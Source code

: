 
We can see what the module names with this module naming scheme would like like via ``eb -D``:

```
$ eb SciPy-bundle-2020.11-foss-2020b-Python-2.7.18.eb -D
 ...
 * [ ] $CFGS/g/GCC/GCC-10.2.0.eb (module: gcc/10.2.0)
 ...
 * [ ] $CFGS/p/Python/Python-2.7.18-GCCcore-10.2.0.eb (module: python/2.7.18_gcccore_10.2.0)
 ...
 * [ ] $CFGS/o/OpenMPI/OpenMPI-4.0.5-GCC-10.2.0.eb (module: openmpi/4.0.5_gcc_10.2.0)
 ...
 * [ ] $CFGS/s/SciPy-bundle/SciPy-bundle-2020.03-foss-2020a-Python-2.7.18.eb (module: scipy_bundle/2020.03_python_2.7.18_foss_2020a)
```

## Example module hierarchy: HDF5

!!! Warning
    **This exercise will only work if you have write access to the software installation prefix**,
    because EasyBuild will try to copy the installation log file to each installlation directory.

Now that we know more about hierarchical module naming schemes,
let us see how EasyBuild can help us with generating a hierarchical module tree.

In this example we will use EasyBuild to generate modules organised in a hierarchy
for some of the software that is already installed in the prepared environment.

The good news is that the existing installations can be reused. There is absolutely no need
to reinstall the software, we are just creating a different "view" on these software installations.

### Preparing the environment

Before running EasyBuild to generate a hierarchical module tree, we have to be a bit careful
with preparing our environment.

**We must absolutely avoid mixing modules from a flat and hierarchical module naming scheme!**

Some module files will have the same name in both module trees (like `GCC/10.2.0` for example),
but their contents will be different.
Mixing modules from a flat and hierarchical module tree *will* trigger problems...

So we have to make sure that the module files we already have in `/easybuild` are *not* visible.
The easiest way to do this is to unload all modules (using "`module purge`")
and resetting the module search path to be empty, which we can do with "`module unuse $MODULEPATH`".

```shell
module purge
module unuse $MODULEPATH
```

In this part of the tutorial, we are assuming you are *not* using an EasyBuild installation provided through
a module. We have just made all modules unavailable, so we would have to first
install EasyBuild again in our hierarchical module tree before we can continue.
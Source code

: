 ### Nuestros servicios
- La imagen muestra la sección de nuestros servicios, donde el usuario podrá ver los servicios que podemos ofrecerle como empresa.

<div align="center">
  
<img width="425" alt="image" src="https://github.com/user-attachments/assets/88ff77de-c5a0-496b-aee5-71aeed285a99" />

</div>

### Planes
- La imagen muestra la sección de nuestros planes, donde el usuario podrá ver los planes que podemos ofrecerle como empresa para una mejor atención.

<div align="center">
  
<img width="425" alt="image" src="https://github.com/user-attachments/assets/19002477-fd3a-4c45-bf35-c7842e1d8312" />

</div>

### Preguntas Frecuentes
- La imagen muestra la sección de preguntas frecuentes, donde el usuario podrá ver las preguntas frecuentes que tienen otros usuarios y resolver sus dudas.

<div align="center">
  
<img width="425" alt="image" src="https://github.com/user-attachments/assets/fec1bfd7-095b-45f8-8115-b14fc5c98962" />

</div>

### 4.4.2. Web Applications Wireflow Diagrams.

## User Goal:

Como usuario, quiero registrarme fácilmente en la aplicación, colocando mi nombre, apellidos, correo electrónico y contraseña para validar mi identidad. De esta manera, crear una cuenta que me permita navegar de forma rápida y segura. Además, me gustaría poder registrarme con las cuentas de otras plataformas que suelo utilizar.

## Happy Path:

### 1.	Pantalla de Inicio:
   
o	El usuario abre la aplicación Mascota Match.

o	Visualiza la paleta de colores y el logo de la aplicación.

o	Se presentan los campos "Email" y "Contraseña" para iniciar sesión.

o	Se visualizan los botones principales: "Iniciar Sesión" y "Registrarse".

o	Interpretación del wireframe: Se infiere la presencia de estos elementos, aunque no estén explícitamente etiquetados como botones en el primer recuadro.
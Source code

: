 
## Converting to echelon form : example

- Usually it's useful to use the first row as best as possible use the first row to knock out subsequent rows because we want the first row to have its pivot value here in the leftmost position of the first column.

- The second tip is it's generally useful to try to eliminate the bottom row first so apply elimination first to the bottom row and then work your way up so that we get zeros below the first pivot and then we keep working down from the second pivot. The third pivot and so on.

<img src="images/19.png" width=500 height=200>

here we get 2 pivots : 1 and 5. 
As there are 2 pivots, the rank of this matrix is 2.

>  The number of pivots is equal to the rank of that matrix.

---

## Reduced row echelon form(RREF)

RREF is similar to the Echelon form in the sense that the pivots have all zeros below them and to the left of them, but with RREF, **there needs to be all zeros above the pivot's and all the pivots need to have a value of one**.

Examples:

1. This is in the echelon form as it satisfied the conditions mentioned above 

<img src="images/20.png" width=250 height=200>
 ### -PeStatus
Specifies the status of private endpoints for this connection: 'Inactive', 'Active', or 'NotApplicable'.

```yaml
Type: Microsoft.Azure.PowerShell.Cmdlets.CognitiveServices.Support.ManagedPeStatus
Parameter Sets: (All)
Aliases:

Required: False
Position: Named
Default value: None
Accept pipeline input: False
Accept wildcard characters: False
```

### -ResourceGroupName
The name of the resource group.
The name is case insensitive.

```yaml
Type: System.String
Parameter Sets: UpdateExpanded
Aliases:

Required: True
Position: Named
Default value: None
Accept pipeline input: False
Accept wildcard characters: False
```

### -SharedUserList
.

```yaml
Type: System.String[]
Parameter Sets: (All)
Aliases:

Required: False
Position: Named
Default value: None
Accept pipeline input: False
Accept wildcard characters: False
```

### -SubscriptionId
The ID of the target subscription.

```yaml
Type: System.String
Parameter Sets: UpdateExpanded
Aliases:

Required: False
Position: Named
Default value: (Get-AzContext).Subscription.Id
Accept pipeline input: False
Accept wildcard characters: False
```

» PROBLEM DESCRIPTION
Needed here are the exact lines from the start of the material through the line that contains "with preparing our environment.", and no others.

» RESPONSE
Source code

: 
We can see what the module names with this module naming scheme would like like via ``eb -D``:

```
$ eb SciPy-bundle-2020.11-foss-2020b-Python-2.7.18.eb -D
 ...
 * [ ] $CFGS/g/GCC/GCC-10.2.0.eb (module: gcc/10.2.0)
 ...
 * [ ] $CFGS/p/Python/Python-2.7.18-GCCcore-10.2.0.eb (module: python/2.7.18_gcccore_10.2.0)
 ...
 * [ ] $CFGS/o/OpenMPI/OpenMPI-4.0.5-GCC-10.2.0.eb (module: openmpi/4.0.5_gcc_10.2.0)
 ...
 * [ ] $CFGS/s/SciPy-bundle/SciPy-bundle-2020.03-foss-2020a-Python-2.7.18.eb (module: scipy_bundle/2020.03_python_2.7.18_foss_2020a)
```

## Example module hierarchy: HDF5

!!! Warning
    **This exercise will only work if you have write access to the software installation prefix**,
    because EasyBuild will try to copy the installation log file to each installlation directory.

Now that we know more about hierarchical module naming schemes,
let us see how EasyBuild can help us with generating a hierarchical module tree.

In this example we will use EasyBuild to generate modules organised in a hierarchy
for some of the software that is already installed in the prepared environment.

The good news is that the existing installations can be reused. There is absolutely no need
to reinstall the software, we are just creating a different "view" on these software installations.

### Preparing the environment

Before running EasyBuild to generate a hierarchical module tree, we have to be a bit careful
with preparing our environment.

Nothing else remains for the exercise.